• _Work instructions_:
Look through the listing below and report every line that contains "query".

• _The data_:

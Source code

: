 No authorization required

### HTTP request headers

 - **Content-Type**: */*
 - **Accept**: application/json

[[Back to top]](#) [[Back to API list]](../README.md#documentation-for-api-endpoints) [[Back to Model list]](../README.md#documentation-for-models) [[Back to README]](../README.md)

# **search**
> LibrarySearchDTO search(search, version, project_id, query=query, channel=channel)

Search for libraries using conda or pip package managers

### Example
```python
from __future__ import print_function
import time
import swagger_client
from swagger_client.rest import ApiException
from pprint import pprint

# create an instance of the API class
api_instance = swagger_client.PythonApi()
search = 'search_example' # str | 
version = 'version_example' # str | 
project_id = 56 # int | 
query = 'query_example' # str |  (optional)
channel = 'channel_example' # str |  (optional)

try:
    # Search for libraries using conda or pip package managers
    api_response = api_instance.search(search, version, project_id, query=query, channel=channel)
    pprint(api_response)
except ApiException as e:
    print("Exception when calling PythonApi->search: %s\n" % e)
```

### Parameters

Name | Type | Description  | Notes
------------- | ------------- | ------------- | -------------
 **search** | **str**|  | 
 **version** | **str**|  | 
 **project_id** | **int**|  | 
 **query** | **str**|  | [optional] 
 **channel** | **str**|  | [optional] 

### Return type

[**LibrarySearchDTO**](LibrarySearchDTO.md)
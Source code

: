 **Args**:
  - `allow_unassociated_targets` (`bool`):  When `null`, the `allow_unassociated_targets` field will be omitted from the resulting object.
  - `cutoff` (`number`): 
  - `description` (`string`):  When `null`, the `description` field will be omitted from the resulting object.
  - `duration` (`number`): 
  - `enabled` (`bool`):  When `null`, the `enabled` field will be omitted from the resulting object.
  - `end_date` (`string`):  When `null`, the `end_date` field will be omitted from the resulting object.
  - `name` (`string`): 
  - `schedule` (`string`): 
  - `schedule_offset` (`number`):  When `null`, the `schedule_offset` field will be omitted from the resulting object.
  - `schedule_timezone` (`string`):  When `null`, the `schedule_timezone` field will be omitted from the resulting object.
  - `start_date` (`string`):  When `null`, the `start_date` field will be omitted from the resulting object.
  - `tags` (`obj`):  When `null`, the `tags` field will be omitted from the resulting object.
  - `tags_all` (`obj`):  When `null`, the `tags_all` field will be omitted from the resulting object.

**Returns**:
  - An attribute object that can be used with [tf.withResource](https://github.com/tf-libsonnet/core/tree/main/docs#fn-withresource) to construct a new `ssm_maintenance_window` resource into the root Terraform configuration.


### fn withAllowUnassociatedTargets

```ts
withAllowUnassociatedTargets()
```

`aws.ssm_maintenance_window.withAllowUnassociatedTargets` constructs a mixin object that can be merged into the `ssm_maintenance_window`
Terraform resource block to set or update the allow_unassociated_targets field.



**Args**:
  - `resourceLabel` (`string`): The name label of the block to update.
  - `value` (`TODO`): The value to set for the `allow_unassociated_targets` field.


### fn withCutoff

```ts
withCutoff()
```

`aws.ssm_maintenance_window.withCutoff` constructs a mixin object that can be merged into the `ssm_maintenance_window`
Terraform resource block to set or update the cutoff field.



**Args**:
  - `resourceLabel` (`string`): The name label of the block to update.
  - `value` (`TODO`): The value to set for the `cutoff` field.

• _Expected answer_:
> LibrarySearchDTO search(search, version, project_id, query=query, channel=channel)
query = 'query_example' # str |  (optional)
    api_response = api_instance.search(search, version, project_id, query=query, channel=channel)
 **query** | **str**|  | [optional] 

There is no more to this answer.